**Exercise**. Once the line containing "sqlite3 db.sqlite3 < seed_data.sql" is found in the records below, return it and each following line exactly, up to and including the line containing "2. ModelForms with Validation", and nothing else.
- - - -
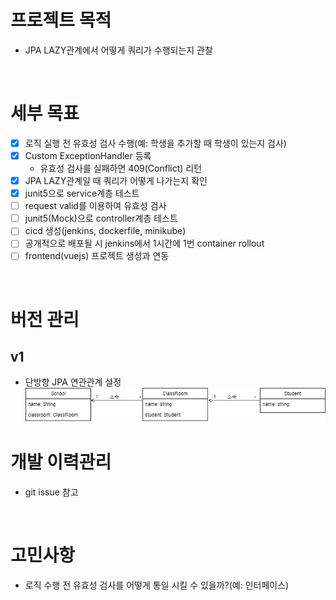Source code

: # 프로젝트 목적
* JPA LAZY관계에서 어떻게 쿼리가 수행되는지 관찰

<br>

# 세부 목표
- [x] 로직 실행 전 유효성 검사 수행(예: 학생을 추가할 때 학생이 있는지 검사)
- [x] Custom ExceptionHandler 등록
    * 유효성 검사를 실패하면 409(Conflict) 리턴
- [x] JPA LAZY관계일 때 쿼리가 어떻게 나가는지 확인
- [x] junit5으로 service계층 테스트
- [ ] request valid를 이용하여 유효성 검사
- [ ] junit5(Mock)으로 controller계층 테스트
- [ ] cicd 생성(jenkins, dockerfile, minikube)
- [ ] 공개적으로 배포될 시 jenkins에서 1시간에 1번 container rollout
- [ ] frontend(vuejs) 프로젝트 생성과 연동 

<br>

# 버전 관리
## v1
* 단방향 JPA 연관관계 설정
![](imgs/oneway.png)

# 개발 이력관리
* git issue 참고

<br>

# 고민사항
* 로직 수행 전 유효성 검사를 어떻게 통일 시킬 수 있을까?(예: 인터페이스)
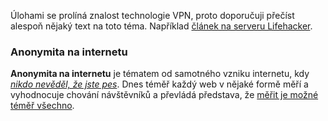 Úlohami se prolíná znalost technologie VPN, proto doporučuji přečíst alespoň nějaký text na toto téma. Například [článek na serveru Lifehacker](http://lifehacker.com/5940565/why-you-should-start-using-a-vpn-and-how-to-choose-the-best-one-for-your-needs).


### Anonymita na internetu

**Anonymita na internetu** je tématem od samotného vzniku internetu, kdy [*nikdo nevěděl, že jste pes*](https://en.wikipedia.org/wiki/On_the_Internet,_nobody_knows_you%27re_a_dog). Dnes téměř každý web v nějaké formě měří a vyhodnocuje chování návštěvníků a převládá představa, že [měřit je možné téměř všechno](http://www.economist.com/node/7138905).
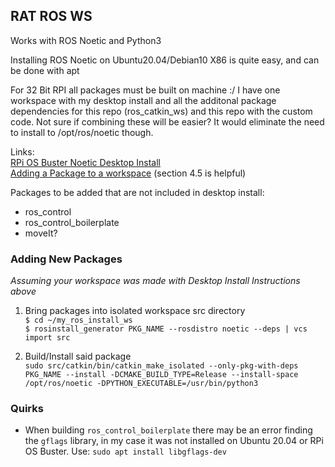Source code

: ## RAT ROS WS
Works with ROS Noetic and Python3

Installing ROS Noetic on Ubuntu20.04/Debian10 X86 is quite easy, and can be done with apt 

For 32 Bit RPI all packages must be built on machine :/ I have one workspace with my desktop install
and all the additonal package dependencies for this repo (ros_catkin_ws) and this repo with the custom
code. Not sure if combining these will be easier? It would eliminate the need to install to /opt/ros/noetic though.


Links:  
  [RPi OS Buster Noetic Desktop Install](https://projects-raspberry.com/lidar-integration-with-ros-noetic-on-raspberry-pi-os/)  
  [Adding a Package to a workspace](http://wiki.ros.org/rosinstall_generator) (section 4.5 is helpful)
  
Packages to be added that are not included in desktop install:

- ros_control
- ros_control_boilerplate  
- moveIt?  


### Adding New Packages 
*Assuming your workspace was made with Desktop Install Instructions above*
1. Bring packages into isolated workspace src directory  
 `$ cd ~/my_ros_install_ws`  
 `$ rosinstall_generator PKG_NAME --rosdistro noetic --deps | vcs import src` 
   
2. Build/Install said package  
  `sudo src/catkin/bin/catkin_make_isolated --only-pkg-with-deps PKG_NAME --install -DCMAKE_BUILD_TYPE=Release --install-space /opt/ros/noetic -DPYTHON_EXECUTABLE=/usr/bin/python3`

### Quirks
- When building `ros_control_boilerplate` there may be an error finding the `gflags` library, in my case it was not installed on Ubuntu 20.04 or RPi OS Buster. Use: `sudo apt install libgflags-dev`
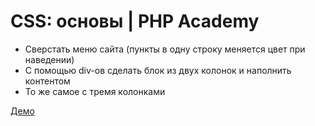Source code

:CSS: основы | PHP Academy
=========================

* Cверстать меню сайта (пункты в одну строку меняется цвет при наведении)
* С помощью div-ов сделать блок из двух колонок и наполнить контентом
* То же самое с тремя колонками

[Демо](https://pilotessa.github.io/homework-css/)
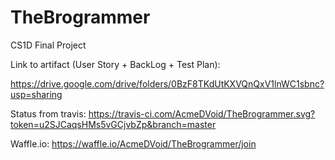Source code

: # TheBrogrammer
CS1D Final Project

Link to artifact (User Story + BackLog + Test Plan):

https://drive.google.com/drive/folders/0BzF8TKdUtKXVQnQxV1lnWC1sbnc?usp=sharing

Status from travis: https://travis-ci.com/AcmeDVoid/TheBrogrammer.svg?token=u2SJCaqsHMs5vGCjvbZp&branch=master

Waffle.io: https://waffle.io/AcmeDVoid/TheBrogrammer/join
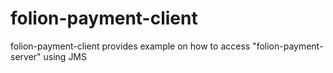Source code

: folion-payment-client
=====================

folion-payment-client provides example on how to access "folion-payment-server" using JMS
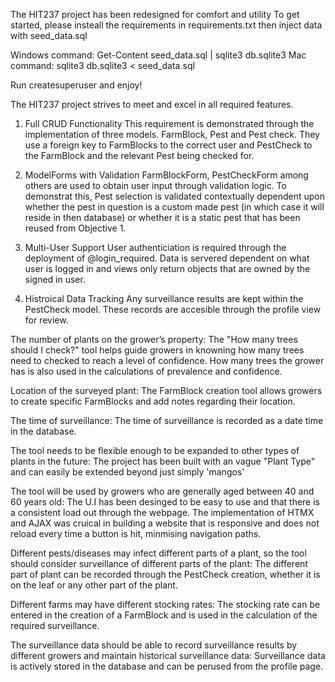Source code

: The HIT237 project has been redesigned for comfort and utility
To get started, please insteall the requirements in requirements.txt then inject data with seed_data.sql

Windows command:
Get-Content seed_data.sql | sqlite3 db.sqlite3
Mac command:
sqlite3 db.sqlite3 < seed_data.sql

Run createsuperuser and enjoy! 

The HIT237 project strives to meet and excel in all required features.

1. Full CRUD Functionality
   This requirement is demonstrated through the implementation of three models. FarmBlock, Pest and Pest check. They use a foreign key to FarmBlocks to the correct user and PestCheck to the FarmBlock and the relevant Pest being checked for.
   
2. ModelForms with Validation
   FarmBlockForm, PestCheckForm among others are used to obtain user input through validation logic. To demonstrat this, Pest selection is validated contextually dependent upon whether the pest in question is a custom made pest (in which case it will reside in then database) or whether it is a static pest that has been reused from Objective 1.
   
3. Multi-User Support
   User authenticiation is required through the deployment of @login_required. Data is servered dependent on what user is logged in and views only return objects that are owned by the signed in user.
   
4. Histroical Data Tracking
   Any surveillance results are kept within the PestCheck model. These records are accesible through the profile view for review.

The number of plants on the grower’s property:
The "How many trees should I check?" tool helps guide growers in knowning how many trees need to checked to reach a level of confidence.
How many trees the grower has is also used in the calculations of prevalence and confidence.

Location of the surveyed plant:
The FarmBlock creation tool allows growers to create specific FarmBlocks and add notes regarding their location.

The time of surveillance:
The time of surveillance is recorded as a date time in the database.

The tool needs to be flexible enough to be expanded to other types of plants in the future:
The project has been built with an vague "Plant Type" and can easily be extended beyond just simply 'mangos'

The tool will be used by growers who are generally aged between 40 and 60 years old:
The U.I has been desinged to be easy to use and that there is a consistent load out through the webpage. The implementation of HTMX and AJAX was cruical in building a website that is responsive
and does not reload every time a button is hit, minmising navigation paths.

Different pests/diseases may infect different parts of a plant, so the tool should consider surveillance of different parts of the plant:
The different part of plant can be recorded through the PestCheck creation, whether it is on the leaf or any other part of the plant.

Different farms may have different stocking rates:
The stocking rate can be entered in the creation of a FarmBlock and is used in the calculation of the required surveillance.

The surveillance data should be able to record surveillance results by different growers and maintain historical surveillance data:
Surveillance data is actively stored in the database and can be perused from the profile page.
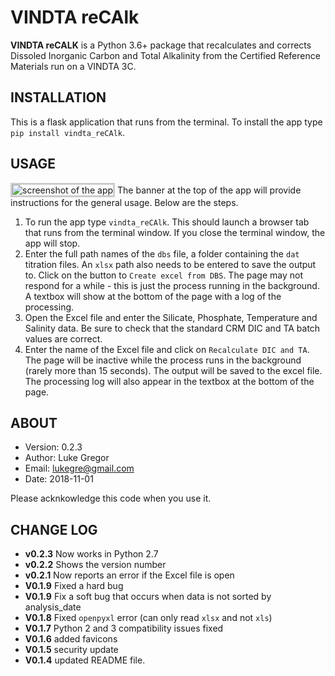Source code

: VINDTA reCAlk
=============
**VINDTA reCALK** is a Python 3.6+ package that recalculates and corrects Dissoled Inorganic Carbon and Total Alkalinity from the Certified Reference Materials run on a VINDTA 3C.


INSTALLATION
------------
This is a flask application that runs from the terminal. To install the app type `pip install vindta_reCAlk`.


USAGE
-----
<img title="screenshot of the app" src="vindta_reCAlk_screenshot_01.png" style="border-style: solid; boder-width: 1px; border-color: #CCC">
The banner at the top of the app will provide instructions for the general usage. Below are the steps.

1. To run the app type `vindta_reCAlk`. This should launch a browser tab that runs from the terminal window. If you close the terminal window, the app will stop.
2. Enter the full path names of the `dbs` file, a folder containing the `dat` titration files. An `xlsx` path also needs to be entered to save the output to. Click on the button to `Create excel from DBS`. The page may not respond for a while - this is just the process running in the background. A textbox will show at the bottom of the page with a log of the processing.
3. Open the Excel file and enter the Silicate, Phosphate, Temperature and Salinity data. Be sure to check that the standard CRM DIC and TA batch values are correct.
4. Enter the name of the Excel file and click on `Recalculate DIC and TA`. The page will be inactive while the process runs in the background (rarely more than 15 seconds). The output will be saved to the excel file. The processing log will also appear in the textbox at the bottom of the page.


ABOUT
-----
- Version: 0.2.3
- Author:  Luke Gregor
- Email:   lukegre@gmail.com
- Date:    2018-11-01

Please acknkowledge this code when you use it.


CHANGE LOG
----------
- **v0.2.3** Now works in Python 2.7
- **v0.2.2** Shows the version number
- **v0.2.1** Now reports an error if the Excel file is open
- **V0.1.9** Fixed a hard bug
- **V0.1.9** Fix a soft bug that occurs when data is not sorted by analysis_date
- **V0.1.8** Fixed `openpyxl` error (can only read `xlsx` and not `xls`)
- **V0.1.7** Python 2 and 3 compatibility issues fixed
- **V0.1.6** added favicons
- **V0.1.5** security update
- **V0.1.4** updated README file.
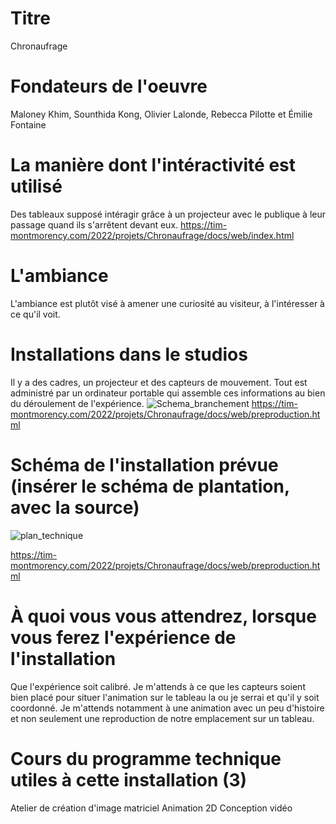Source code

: # Titre
Chronaufrage

# Fondateurs de l'oeuvre
Maloney Khim, Sounthida Kong, Olivier Lalonde, Rebecca Pilotte et Émilie Fontaine

# La manière dont l'intéractivité est utilisé
Des tableaux supposé intéragir grâce à un projecteur avec le publique à leur passage quand ils s'arrêtent devant eux.
https://tim-montmorency.com/2022/projets/Chronaufrage/docs/web/index.html

# L'ambiance
L'ambiance est plutôt visé à amener une curiosité au visiteur, à l'intéresser à ce qu'il voit.

# Installations dans le studios 
Il y a des cadres, un projecteur et des capteurs de mouvement. Tout est administré par un ordinateur portable qui assemble ces informations au bien du déroulement de l'expérience.
![Schema_branchement](https://user-images.githubusercontent.com/89608287/157371565-e2e3a297-1824-4881-8138-6f47e334f34e.png)
https://tim-montmorency.com/2022/projets/Chronaufrage/docs/web/preproduction.html
# Schéma de l'installation prévue (insérer le schéma de plantation, avec la source)
![plan_technique](https://user-images.githubusercontent.com/89608287/157371555-15da81b1-06fa-46cf-9470-7f76cb5c8705.png)

https://tim-montmorency.com/2022/projets/Chronaufrage/docs/web/preproduction.html

# À quoi vous vous attendrez, lorsque vous ferez l'expérience de l'installation
Que l'expérience soit calibré. Je m'attends à ce que les capteurs soient bien placé pour situer l'animation sur le tableau la ou je serrai et qu'il y soit coordonné. Je m'attends notamment à une animation avec un peu d'histoire et non seulement une reproduction de notre emplacement sur un tableau.

# Cours du programme technique utiles à cette installation (3)
Atelier de création d'image matriciel
Animation 2D
Conception vidéo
- - - -
**Task answer**.
sqlite3 db.sqlite3 < seed_data.sql

Run createsuperuser and enjoy! 

The HIT237 project strives to meet and excel in all required features.

1. Full CRUD Functionality
   This requirement is demonstrated through the implementation of three models. FarmBlock, Pest and Pest check. They use a foreign key to FarmBlocks to the correct user and PestCheck to the FarmBlock and the relevant Pest being checked for.
   
2. ModelForms with Validation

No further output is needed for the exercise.